Extracted data entries:
######

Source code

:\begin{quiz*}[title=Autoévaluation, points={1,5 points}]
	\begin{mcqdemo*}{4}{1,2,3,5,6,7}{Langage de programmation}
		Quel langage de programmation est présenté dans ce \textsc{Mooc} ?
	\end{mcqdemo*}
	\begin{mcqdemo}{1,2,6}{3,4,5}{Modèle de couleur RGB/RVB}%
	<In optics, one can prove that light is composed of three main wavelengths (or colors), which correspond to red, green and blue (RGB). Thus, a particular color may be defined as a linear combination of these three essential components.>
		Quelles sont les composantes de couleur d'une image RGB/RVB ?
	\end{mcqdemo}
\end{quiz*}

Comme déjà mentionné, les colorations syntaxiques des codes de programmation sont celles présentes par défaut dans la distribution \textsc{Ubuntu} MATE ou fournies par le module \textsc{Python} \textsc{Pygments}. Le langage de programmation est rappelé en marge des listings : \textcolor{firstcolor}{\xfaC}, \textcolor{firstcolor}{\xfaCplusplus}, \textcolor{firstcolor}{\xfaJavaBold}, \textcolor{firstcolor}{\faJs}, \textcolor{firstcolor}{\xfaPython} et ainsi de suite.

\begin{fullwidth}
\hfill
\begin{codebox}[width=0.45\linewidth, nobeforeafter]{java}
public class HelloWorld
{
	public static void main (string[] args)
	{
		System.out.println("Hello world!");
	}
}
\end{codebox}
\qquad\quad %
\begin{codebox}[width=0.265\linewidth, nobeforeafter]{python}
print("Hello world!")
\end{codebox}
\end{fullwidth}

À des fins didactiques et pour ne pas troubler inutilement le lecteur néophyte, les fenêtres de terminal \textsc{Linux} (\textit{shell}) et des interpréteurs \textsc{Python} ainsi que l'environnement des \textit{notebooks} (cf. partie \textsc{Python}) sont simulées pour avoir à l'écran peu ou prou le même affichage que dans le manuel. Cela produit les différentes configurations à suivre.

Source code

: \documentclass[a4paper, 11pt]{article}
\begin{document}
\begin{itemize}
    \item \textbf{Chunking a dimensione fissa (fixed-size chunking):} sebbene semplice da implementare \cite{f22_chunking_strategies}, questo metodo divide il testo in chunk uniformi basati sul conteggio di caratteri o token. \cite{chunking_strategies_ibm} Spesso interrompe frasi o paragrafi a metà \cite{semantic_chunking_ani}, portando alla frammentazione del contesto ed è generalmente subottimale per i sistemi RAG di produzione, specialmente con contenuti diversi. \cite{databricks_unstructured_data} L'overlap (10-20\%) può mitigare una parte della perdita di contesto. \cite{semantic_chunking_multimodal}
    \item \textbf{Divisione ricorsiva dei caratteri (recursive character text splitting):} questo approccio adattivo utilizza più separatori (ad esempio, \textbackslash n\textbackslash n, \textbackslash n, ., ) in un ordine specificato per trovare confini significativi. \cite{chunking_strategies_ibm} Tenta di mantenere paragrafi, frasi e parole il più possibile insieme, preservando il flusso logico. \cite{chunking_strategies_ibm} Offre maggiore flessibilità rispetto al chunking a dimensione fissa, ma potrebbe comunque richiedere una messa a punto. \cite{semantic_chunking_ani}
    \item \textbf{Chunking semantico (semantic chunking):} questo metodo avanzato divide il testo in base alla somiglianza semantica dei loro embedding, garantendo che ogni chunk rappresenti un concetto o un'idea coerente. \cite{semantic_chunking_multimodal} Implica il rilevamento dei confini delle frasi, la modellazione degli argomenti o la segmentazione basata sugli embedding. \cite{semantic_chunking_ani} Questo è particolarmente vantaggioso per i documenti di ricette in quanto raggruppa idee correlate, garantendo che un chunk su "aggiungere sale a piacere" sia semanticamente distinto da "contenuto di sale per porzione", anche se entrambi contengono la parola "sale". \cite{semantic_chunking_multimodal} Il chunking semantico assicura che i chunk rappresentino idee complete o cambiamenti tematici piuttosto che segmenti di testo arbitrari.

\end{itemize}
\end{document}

######

> PROBLEM TO SOLVE: Reproduce every line above containing "mcqdemo".

> ANSWER BELOW:
	\begin{mcqdemo*}{4}{1,2,3,5,6,7}{Langage de programmation}
	\end{mcqdemo*}
	\begin{mcqdemo}{1,2,6}{3,4,5}{Modèle de couleur RGB/RVB}%
	\end{mcqdemo}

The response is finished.